### Your instructions
Across all the records below, how many lines contain "Dist"? Respond with only the number.

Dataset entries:
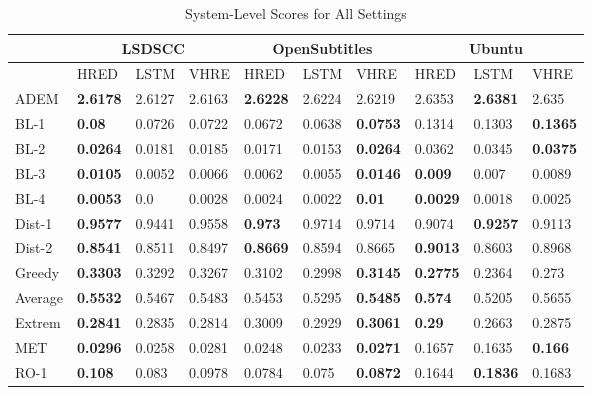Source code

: \begin{table}%
    \centering%
    \caption{System-Level Scores for All Settings}%
    \small
    \label{tab:system_scores}%
    \setlength{\tabcolsep}{0.11cm}%
    \begin{tabular}{|l|l|l|l|l|l|l|l|l|l|}%
        \hline
        & \multicolumn{3}{c|}{LSDSCC} & \multicolumn{3}{c|}{OpenSubtitles} & \multicolumn{3}{c|}{Ubuntu}\\%
        \hline
        & HRED & LSTM & VHRE & HRED & LSTM & VHRE & HRED & LSTM & VHRE\\%
        \hline%
        ADEM & \textbf{2.6178} & 2.6127 & 2.6163 & \textbf{2.6228} & 2.6224 & 2.6219 & 2.6353 & \textbf{2.6381} & 2.635\\\hline
        BL{-}1 & \textbf{0.08} & 0.0726 & 0.0722 & 0.0672 & 0.0638 & \textbf{0.0753} & 0.1314 & 0.1303 & \textbf{0.1365}\\\hline
        BL{-}2 & \textbf{0.0264} & 0.0181 & 0.0185 & 0.0171 & 0.0153 & \textbf{0.0264} & 0.0362 & 0.0345 & \textbf{0.0375}\\\hline
        BL{-}3 & \textbf{0.0105} & 0.0052 & 0.0066 & 0.0062 & 0.0055 & \textbf{0.0146} & \textbf{0.009} & 0.007 & 0.0089\\\hline
        BL{-}4 & \textbf{0.0053} & 0.0 & 0.0028 & 0.0024 & 0.0022 & \textbf{0.01} & \textbf{0.0029} & 0.0018 & 0.0025\\\hline
        Dist{-}1 & \textbf{0.9577} & 0.9441 & 0.9558 & \textbf{0.973} & 0.9714 & 0.9714 & 0.9074 & \textbf{0.9257} & 0.9113\\\hline
        Dist{-}2 & \textbf{0.8541} & 0.8511 & 0.8497 & \textbf{0.8669} & 0.8594 & 0.8665 & \textbf{0.9013} & 0.8603 & 0.8968\\\hline
        Greedy & \textbf{0.3303} & 0.3292 & 0.3267 & 0.3102 & 0.2998 & \textbf{0.3145} & \textbf{0.2775} & 0.2364 & 0.273\\\hline
        Average & \textbf{0.5532} & 0.5467 & 0.5483 & 0.5453 & 0.5295 & \textbf{0.5485} & \textbf{0.574} & 0.5205 & 0.5655\\\hline
        Extrem & \textbf{0.2841} & 0.2835 & 0.2814 & 0.3009 & 0.2929 & \textbf{0.3061} & \textbf{0.29} & 0.2663 & 0.2875\\\hline
        MET & \textbf{0.0296} & 0.0258 & 0.0281 & 0.0248 & 0.0233 & \textbf{0.0271} & 0.1657 & 0.1635 & \textbf{0.166}\\\hline
        RO{-}1 & \textbf{0.108} & 0.083 & 0.0978 & 0.0784 & 0.075 & \textbf{0.0872} & 0.1644 & \textbf{0.1836} & 0.1683\\\hline

\end{tabular}
\end{table}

### Reply
2